Wenn man wie ich den „Ulysses“ von Joyce lesen und sich durch unzählige verworrene Episoden hindurchschlängeln musste, hat man erstmal genug von Erzählexperimenten, von den Anstrengungen des Romans des 20. Jahrhunderts, Wirklichkeit abzubilden. Doch irgendwie war da ja noch etwas, es schwirren Wortfetzen wie „The Hours“ oder auch Sätze wie „Mrs. Dalloway sagt, sie wolle die Blumen lieber selber kaufen.“ umher und lassen das Leserherz nicht mehr los. Seit langem schon wollte ich den wohl berühmtesten Roman von Virginia Woolf lesen, seit langem geisterte eine Vorstellung von diesem in meinem Kopf herum, die bestätigt oder revidiert werden wollte. Wird der Roman ähnlich langweilig wie „Ulysses“, ähnlich verworren, ähnlich erzählerisch anstrengend?

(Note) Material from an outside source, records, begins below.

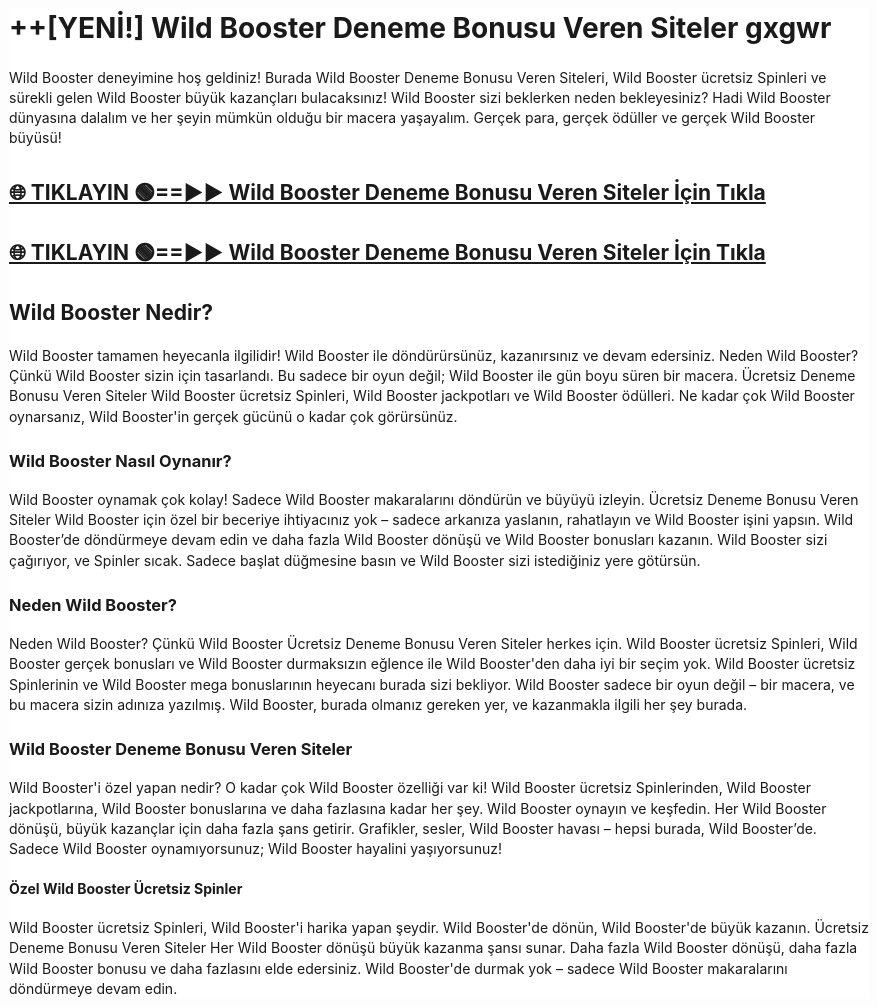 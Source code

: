 # ++[YENİ!] Wild Booster Deneme Bonusu Veren Siteler gxgwr 

Wild Booster deneyimine hoş geldiniz! Burada Wild Booster Deneme Bonusu Veren Siteleri, Wild Booster ücretsiz Spinleri ve sürekli gelen Wild Booster büyük kazançları bulacaksınız! Wild Booster sizi beklerken neden bekleyesiniz? Hadi Wild Booster dünyasına dalalım ve her şeyin mümkün olduğu bir macera yaşayalım. Gerçek para, gerçek ödüller ve gerçek Wild Booster büyüsü!

## [🌐 TIKLAYIN 🟢==►► Wild Booster Deneme Bonusu Veren Siteler İçin Tıkla](https://xwager.xyz/) 

## [🌐 TIKLAYIN 🟢==►► Wild Booster Deneme Bonusu Veren Siteler İçin Tıkla](https://xwager.xyz/) 

## Wild Booster Nedir?

Wild Booster tamamen heyecanla ilgilidir! Wild Booster ile döndürürsünüz, kazanırsınız ve devam edersiniz. Neden Wild Booster? Çünkü Wild Booster sizin için tasarlandı. Bu sadece bir oyun değil; Wild Booster ile gün boyu süren bir macera. Ücretsiz Deneme Bonusu Veren Siteler Wild Booster ücretsiz Spinleri, Wild Booster jackpotları ve Wild Booster ödülleri. Ne kadar çok Wild Booster oynarsanız, Wild Booster'in gerçek gücünü o kadar çok görürsünüz.

### Wild Booster Nasıl Oynanır?

Wild Booster oynamak çok kolay! Sadece Wild Booster makaralarını döndürün ve büyüyü izleyin. Ücretsiz Deneme Bonusu Veren Siteler Wild Booster için özel bir beceriye ihtiyacınız yok – sadece arkanıza yaslanın, rahatlayın ve Wild Booster işini yapsın. Wild Booster’de döndürmeye devam edin ve daha fazla Wild Booster dönüşü ve Wild Booster bonusları kazanın. Wild Booster sizi çağırıyor, ve Spinler sıcak. Sadece başlat düğmesine basın ve Wild Booster sizi istediğiniz yere götürsün.

### Neden Wild Booster?

Neden Wild Booster? Çünkü Wild Booster Ücretsiz Deneme Bonusu Veren Siteler herkes için. Wild Booster ücretsiz Spinleri, Wild Booster gerçek bonusları ve Wild Booster durmaksızın eğlence ile Wild Booster'den daha iyi bir seçim yok. Wild Booster ücretsiz Spinlerinin ve Wild Booster mega bonuslarının heyecanı burada sizi bekliyor. Wild Booster sadece bir oyun değil – bir macera, ve bu macera sizin adınıza yazılmış. Wild Booster, burada olmanız gereken yer, ve kazanmakla ilgili her şey burada.

### Wild Booster Deneme Bonusu Veren Siteler

Wild Booster'i özel yapan nedir? O kadar çok Wild Booster özelliği var ki! Wild Booster ücretsiz Spinlerinden, Wild Booster jackpotlarına, Wild Booster bonuslarına ve daha fazlasına kadar her şey. Wild Booster oynayın ve keşfedin. Her Wild Booster dönüşü, büyük kazançlar için daha fazla şans getirir. Grafikler, sesler, Wild Booster havası – hepsi burada, Wild Booster’de. Sadece Wild Booster oynamıyorsunuz; Wild Booster hayalini yaşıyorsunuz!

#### Özel Wild Booster Ücretsiz Spinler

Wild Booster ücretsiz Spinleri, Wild Booster'i harika yapan şeydir. Wild Booster'de dönün, Wild Booster'de büyük kazanın. Ücretsiz Deneme Bonusu Veren Siteler Her Wild Booster dönüşü büyük kazanma şansı sunar. Daha fazla Wild Booster dönüşü, daha fazla Wild Booster bonusu ve daha fazlasını elde edersiniz. Wild Booster'de durmak yok – sadece Wild Booster makaralarını döndürmeye devam edin.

Nun endlich konnte ich ihn in der neuen Fischer-Klassikausgabe lesen und meine Fragen beantworten.

Ja, der Roman ähnelt „Ulysses“ in seinem erzählerischen Bemühen, die menschliche Gedankenwelt abzubilden. Wie auch Joyce erzählt Woolf die Geschehnisse eines Tages, wobei die Figur der Mrs. Dalloway einen Schwerpunkt einnimmt. Immer wieder taucht man unvermittelt in die Gedanken dieser Frau ein, erfährt von Vergangenem, von der Liebe, von Selbstzweifeln, ja sogar von Selbstmordgedanken. Doch nicht nur ihre Überlegungen erfährt der Leser, sondern auch die vieler anderer, mit denen Mrs. Dalloway sich unterhält oder denen sie zufällig bei einem Spaziergang begegnet. Unvermittelt wechseln die Gedanken von einer zur anderen Personen und geben einen kurzen Einblick in eine neue Perspektive.
Ja, das macht das Lesen wie auch beim „Ulysses“ anstrengend. Man benötigt einige Zeit, um sich einzulesen. Woolfs Roman ist keiner zum Entspannen oder Sich- Berieseln- Lassen, sondern man muss sich das Lesen erarbeiten, sich Stück für Stück in die unterschiedlichen Perspektiven einfinden.

Auch wenn sich beide Romane in dieser Hinsicht beinahe gleichen, liegt der Unterhaltungswert bei „Mrs. Dalloway“ jedoch deutlich höher als bei Joyce. Man hat hier nicht den Eindruck, dass das Erzählte nur Mittel ist, die unterschiedlichen Erzählweisen zu illustrieren. Woolfs Roman veranschaulicht vielmehr die komplexe Gedankenwelt einer Frau vor dem Panorama einer von Krieg und Zerstörung gebeutelten Generation, denn neben Mrs. Dalloway nimmt der Soldat Septimus Warren Smith, der traumatisiert aus dem Krieg zurückgekehrt ist, eine weitere wesentliche Stellung im Roman ein.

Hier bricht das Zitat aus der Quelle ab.